[Stored data entries]
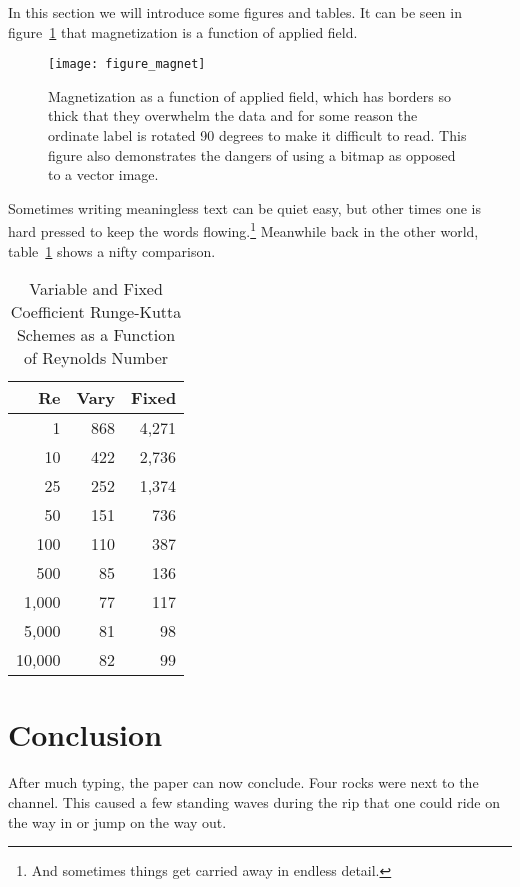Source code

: \documentclass[]{aiaa-tc}%
\begin{document}
In this section we will introduce some figures and tables.
It can be seen in figure~\ref{f:magnetic_field} that magnetization is a
function of applied field.
\begin{figure}[htb]%
 \texttt{[image: figure\_magnet]}
 \caption{Magnetization as a function of applied field, which has
   borders so thick that they overwhelm the data and for some reason the
   ordinate label is rotated 90 degrees to make it difficult to
   read. This figure also demonstrates the dangers of using a bitmap
   as opposed to a vector image.}
 \label{f:magnetic_field}
\end{figure}
Sometimes writing meaningless text can be quiet easy, but other times
one is hard pressed to keep the words flowing.\footnote{And sometimes
things get carried away in endless detail.}
Meanwhile back in the other world, table~\ref{t:scheme_comparison} shows
a nifty comparison.
\begin{table}%
 \begin{center}
  \caption{Variable and Fixed Coefficient Runge-Kutta Schemes as a
           Function of Reynolds Number}
  \label{t:scheme_comparison}
  \begin{tabular}{rrr}
       Re & Vary & Fixed \\\hline
        1 &  868 & 4,271 \\
       10 &  422 & 2,736 \\
       25 &  252 & 1,374 \\
       50 &  151 &   736 \\
      100 &  110 &   387 \\
      500 &   85 &   136 \\
    1,000 &   77 &   117 \\
    5,000 &   81 &    98 \\
   10,000 &   82 &    99
  \end{tabular}
 \end{center}
\end{table}

\section{Conclusion}

After much typing, the paper can now conclude.
Four rocks were next to the channel.
This caused a few standing waves during the rip that one could ride on
the way in or jump on the way out.
\end{document}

Action item => All lines above that contain "Fixed" are required in the answer.

Answer box =>
  \caption{Variable and Fixed Coefficient Runge-Kutta Schemes as a
       Re & Vary & Fixed \\\hline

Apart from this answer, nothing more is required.